We lit candles and lounged on sticky leather couches, listening to local news broadcasts on my emergency radio and trying not to generate more heat than absolutely necessary. I also kept my parents updated on my status via text messages (which I copied to my Twitter profile so anyone could get a live play-by-play on the storm). Here are some of my Tweets:
IKE Report: Power is out. 9:39 PM
IKE Report: Eye approaching downtown Houston on the East. Life is very hot w/out AC. 4:37 AM
IKE Report: Power has tried to flash on a couple of times. Come on fan, you can do it! 6:00 AM
IKE Report: Main storm has passed. Still raining, still no power. 9:00 AM
Eventually we realized that lying around listening to news was only going to prolong our misery and around 11:00 we went to bed. It took me a looong time to fall asleep. (I was sleeping downstairs on one of the sticky leather couches and though the wind kept howling down my friend's chimney, not one whoosh stirred the heavy air.) I just kept thinking to myself, "If I just fall asleep, it will all be over when I wake up."

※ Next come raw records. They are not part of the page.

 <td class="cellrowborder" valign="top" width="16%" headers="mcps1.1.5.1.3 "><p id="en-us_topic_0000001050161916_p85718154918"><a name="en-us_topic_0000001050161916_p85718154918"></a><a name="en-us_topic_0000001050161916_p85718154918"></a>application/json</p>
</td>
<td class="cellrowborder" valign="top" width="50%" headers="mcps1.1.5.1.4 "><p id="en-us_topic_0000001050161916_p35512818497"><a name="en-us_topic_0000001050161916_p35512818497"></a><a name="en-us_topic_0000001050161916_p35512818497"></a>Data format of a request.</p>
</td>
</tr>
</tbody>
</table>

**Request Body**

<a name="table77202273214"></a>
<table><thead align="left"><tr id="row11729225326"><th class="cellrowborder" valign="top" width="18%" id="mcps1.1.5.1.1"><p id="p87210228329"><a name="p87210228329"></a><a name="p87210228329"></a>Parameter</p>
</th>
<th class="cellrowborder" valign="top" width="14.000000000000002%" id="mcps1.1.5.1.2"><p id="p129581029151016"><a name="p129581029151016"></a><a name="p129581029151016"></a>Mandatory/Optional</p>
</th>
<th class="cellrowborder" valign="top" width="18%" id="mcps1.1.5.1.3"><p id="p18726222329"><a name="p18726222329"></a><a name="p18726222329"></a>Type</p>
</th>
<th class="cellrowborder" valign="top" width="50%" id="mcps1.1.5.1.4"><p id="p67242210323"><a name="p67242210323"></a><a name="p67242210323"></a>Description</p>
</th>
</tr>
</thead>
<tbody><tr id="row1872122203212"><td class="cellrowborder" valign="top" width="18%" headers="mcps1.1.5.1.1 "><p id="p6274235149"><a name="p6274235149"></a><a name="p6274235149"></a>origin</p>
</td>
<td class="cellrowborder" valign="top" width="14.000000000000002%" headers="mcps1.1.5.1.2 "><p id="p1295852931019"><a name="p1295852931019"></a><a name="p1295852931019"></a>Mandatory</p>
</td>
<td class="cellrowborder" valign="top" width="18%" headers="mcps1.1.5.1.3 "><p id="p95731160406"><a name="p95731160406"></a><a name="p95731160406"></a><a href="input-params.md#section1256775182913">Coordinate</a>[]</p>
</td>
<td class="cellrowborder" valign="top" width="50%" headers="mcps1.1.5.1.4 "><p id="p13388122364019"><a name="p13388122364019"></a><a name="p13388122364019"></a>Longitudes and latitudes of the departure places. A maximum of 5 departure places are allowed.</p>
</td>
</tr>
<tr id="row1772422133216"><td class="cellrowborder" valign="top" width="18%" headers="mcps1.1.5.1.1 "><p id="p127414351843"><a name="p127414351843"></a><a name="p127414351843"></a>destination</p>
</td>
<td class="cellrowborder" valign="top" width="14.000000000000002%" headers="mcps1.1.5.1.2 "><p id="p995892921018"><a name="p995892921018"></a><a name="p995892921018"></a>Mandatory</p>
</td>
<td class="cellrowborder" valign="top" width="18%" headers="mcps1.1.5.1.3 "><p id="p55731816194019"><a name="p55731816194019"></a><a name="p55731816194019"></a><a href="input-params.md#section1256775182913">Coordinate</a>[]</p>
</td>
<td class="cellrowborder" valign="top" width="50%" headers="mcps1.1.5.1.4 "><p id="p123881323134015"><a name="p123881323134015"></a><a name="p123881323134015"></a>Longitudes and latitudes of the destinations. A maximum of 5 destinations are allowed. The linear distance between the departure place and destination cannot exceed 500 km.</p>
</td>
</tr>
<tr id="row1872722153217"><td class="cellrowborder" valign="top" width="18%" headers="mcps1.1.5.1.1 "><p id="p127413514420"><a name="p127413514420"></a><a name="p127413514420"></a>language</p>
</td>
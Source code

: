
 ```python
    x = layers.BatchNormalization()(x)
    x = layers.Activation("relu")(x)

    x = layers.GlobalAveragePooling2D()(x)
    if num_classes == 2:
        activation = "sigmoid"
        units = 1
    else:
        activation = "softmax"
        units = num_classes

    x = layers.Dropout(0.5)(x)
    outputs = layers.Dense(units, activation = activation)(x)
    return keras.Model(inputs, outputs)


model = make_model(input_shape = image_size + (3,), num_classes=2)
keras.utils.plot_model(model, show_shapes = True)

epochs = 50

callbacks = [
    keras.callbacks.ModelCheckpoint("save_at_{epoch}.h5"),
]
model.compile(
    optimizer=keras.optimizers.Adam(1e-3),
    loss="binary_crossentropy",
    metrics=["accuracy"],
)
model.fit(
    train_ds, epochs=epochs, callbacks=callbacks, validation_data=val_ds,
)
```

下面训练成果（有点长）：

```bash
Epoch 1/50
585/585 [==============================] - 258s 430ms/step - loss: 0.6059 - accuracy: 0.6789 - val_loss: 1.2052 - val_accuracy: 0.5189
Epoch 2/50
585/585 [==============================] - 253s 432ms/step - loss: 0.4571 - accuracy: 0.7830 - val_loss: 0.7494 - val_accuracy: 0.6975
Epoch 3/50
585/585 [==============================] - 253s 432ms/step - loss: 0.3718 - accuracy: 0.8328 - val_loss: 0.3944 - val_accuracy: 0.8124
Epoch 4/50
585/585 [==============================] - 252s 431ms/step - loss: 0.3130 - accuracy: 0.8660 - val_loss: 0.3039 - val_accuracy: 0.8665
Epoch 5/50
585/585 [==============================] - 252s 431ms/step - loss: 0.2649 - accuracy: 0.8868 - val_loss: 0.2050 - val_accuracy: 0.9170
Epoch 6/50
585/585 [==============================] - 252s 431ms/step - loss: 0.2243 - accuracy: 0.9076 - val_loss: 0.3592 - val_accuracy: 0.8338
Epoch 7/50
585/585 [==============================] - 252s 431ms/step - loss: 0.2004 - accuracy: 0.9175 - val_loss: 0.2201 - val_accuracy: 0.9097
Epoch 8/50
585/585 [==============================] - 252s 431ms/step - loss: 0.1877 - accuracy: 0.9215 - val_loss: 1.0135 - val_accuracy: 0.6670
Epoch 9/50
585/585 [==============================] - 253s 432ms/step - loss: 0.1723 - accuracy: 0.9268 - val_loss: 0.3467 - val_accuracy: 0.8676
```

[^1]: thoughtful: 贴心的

But I couldn't stay asleep. First it was the crying baby, whose room was getting even less circulation than the rest of the house. Then it was the sound of my friend's husband laying towels behind the front door and under all the leaky front-facing windows. Then it was my friend running water in the kitchen to make the baby a bottle. (Every time she ran the water I jolted awake, convinced that we'd lost a window and the hurricane-force rains were now showering into the house.)
Each time I woke up I texted my parents (who were sleeping peacefully in their OKC beds) and Twitter, just so there would be a record of my experience, and listened to the latest update on the storm's progress.
A storm in the dark is exponentially scarier than one that passed in daylight hours. Even when we dared to look out the windows, all we could see were faint images of horizontal rain and occasional flashes of light (maybe lightning, maybe exploding transformers). Who knew what had happened beyond the reach of our vision.
Finally, at around 9:00, we all woke up and faced the day. Ike had passed, but there was tragedy and destruction in his wake.
Hugs,
TLC
2 comments:
We had the kids in our bedroom closet and they slept through the whole thing. Dear Hubby would have slept through it too, until I woke him at 3:00 telling him I was scared out of my wits!
That was my first hurricane and I suspect it will not be my last. It has, however convinced me that we will NEVER EVER live on the Gulf Coast. I'm fine with visiting but there ain't no way I'm moving any closer to the ocean than I already am. And I'm in Katy, too!
Thats so scary. I love that you're blogging about this. You see it on the news but you get such a different feeling about it hearing the story from someone who expierienced it.
I live in Canada so I've never expierienced anything like this so I couldn't even imagine how this was for you. I'm glad everything is okay though.